In the 1600’s, Virginia was generally governed by men from the mother land whose primary purpose was to “make their fortunes” at the expense of the colonies. The settlements were confined to the tidewater region. Tobacco growing, learned by the early Jamestown colonists from the area Indians was the one major vocation in Virginia and the profits enabled many of the planters to spend their winters in London or Glasgow and send their sons and daughters to the finishing schools in the mother country.

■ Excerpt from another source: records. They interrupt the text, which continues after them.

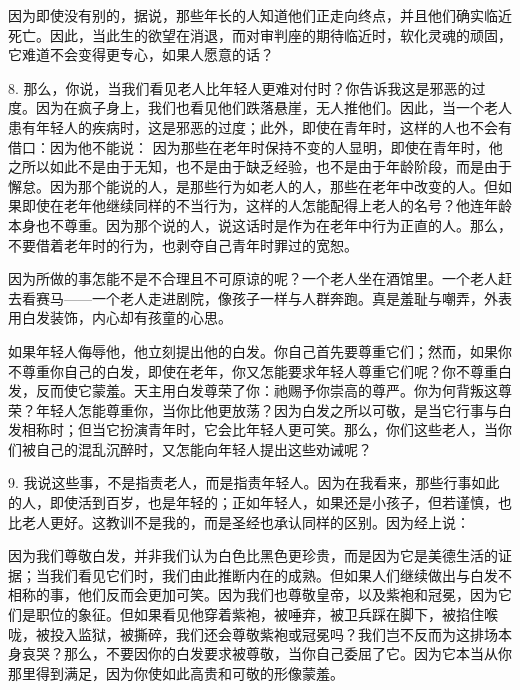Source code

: 因为即使没有别的，据说，那些年长的人知道他们正走向终点，并且他们确实临近死亡。因此，当此生的欲望在消退，而对审判座的期待临近时，软化灵魂的顽固，它难道不会变得更专心，如果人愿意的话？\par

8. 那么，你说，当我们看见老人比年轻人更难对付时？你告诉我这是邪恶的过度。因为在疯子身上，我们也看见他们跌落悬崖，无人推他们。因此，当一个老人患有年轻人的疾病时，这是邪恶的过度；此外，即使在青年时，这样的人也不会有借口：因为他不能说：  因为那些在老年时保持不变的人显明，即使在青年时，他之所以如此不是由于无知，也不是由于缺乏经验，也不是由于年龄阶段，而是由于懈怠。因为那个能说的人，是那些行为如老人的人，那些在老年中改变的人。但如果即使在老年他继续同样的不当行为，这样的人怎能配得上老人的名号？他连年龄本身也不尊重。因为那个说的人，说这话时是作为在老年中行为正直的人。那么，不要借着老年时的行为，也剥夺自己青年时罪过的宽恕。\par

因为所做的事怎能不是不合理且不可原谅的呢？一个老人坐在酒馆里。一个老人赶去看赛马——一个老人走进剧院，像孩子一样与人群奔跑。真是羞耻与嘲弄，外表用白发装饰，内心却有孩童的心思。\par

如果年轻人侮辱他，他立刻提出他的白发。你自己首先要尊重它们；然而，如果你不尊重你自己的白发，即使在老年，你又怎能要求年轻人尊重它们呢？你不尊重白发，反而使它蒙羞。天主用白发尊荣了你：祂赐予你崇高的尊严。你为何背叛这尊荣？年轻人怎能尊重你，当你比他更放荡？因为白发之所以可敬，是当它行事与白发相称时；但当它扮演青年时，它会比年轻人更可笑。那么，你们这些老人，当你们被自己的混乱沉醉时，又怎能向年轻人提出这些劝诫呢？\par

9. 我说这些事，不是指责老人，而是指责年轻人。因为在我看来，那些行事如此的人，即使活到百岁，也是年轻的；正如年轻人，如果还是小孩子，但若谨慎，也比老人更好。这教训不是我的，而是圣经也承认同样的区别。因为经上说： \par

因为我们尊敬白发，并非我们认为白色比黑色更珍贵，而是因为它是美德生活的证据；当我们看见它们时，我们由此推断内在的成熟。但如果人们继续做出与白发不相称的事，他们反而会更加可笑。因为我们也尊敬皇帝，以及紫袍和冠冕，因为它们是职位的象征。但如果看见他穿着紫袍，被唾弃，被卫兵踩在脚下，被掐住喉咙，被投入监狱，被撕碎，我们还会尊敬紫袍或冠冕吗？我们岂不反而为这排场本身哀哭？那么，不要因你的白发要求被尊敬，当你自己委屈了它。因为它本当从你那里得到满足，因为你使如此高贵和可敬的形像蒙羞。\par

In 1716, an expedition led by Governor Alexander Spotswood which crossed the Blue Ridge at Swift Run Gap, advertised to the world the rich back country. Now known as the Valley of Virginia, an immigration from Pennsylvannia and from Europe followed which revolutionized the province. This rapid western growth forced serious issues on the colony. There were 24 counties and 100,000 people living in the Virginia colony. Between 1707 and 1740, many Scottish immigrants came in the area as traders, teachers and tobacco growers and settled along the middle James, a river named for King James I of England which stretched 300 miles from the Allegehany Mountains to the Atlantic Ocean. By 1727, the population jumped to 150,000, of which, 50,000 were negro slaves. The capital Williamsburg was no more than a struggling village and Richmond had yet to be founded.

Hugh Jones wrote in 1724, “If New England can be called the receptacle of dissenters, and Amsterdam of religion, Pennsylvania, the nursery of Quakers, Maryland, the the retirement of Roman Catholics, North Carolina, the refuge of runaways and South Carolina, the delight of buccaneers and pirates, Virginia may be just esteemed the happy retreat of true Britons and true churchmen and for the most part should merit the greater esteem and encouragement”.

The colony was not quite so united as the General Assembly, composed largely of the Tidewater gentry, suggested. Governor Gooch indicated the kind of people with whom he was surrounded by his statement that “the gentlemen and ladies here are perfectly well bred, not an ill dancer in my government”. The Tidewater gentry were being threatened by the democracy of the west, which now extended up the James to Point of Fork (Columbia), by debts to English agents, and by the depletion of the land from which they produced more and more tobacco. Tobacco had been the basic problem as well as the golden treasure. It meant dancing, riding, feasting and fine clothes or hard times, debt, anger and insolvency.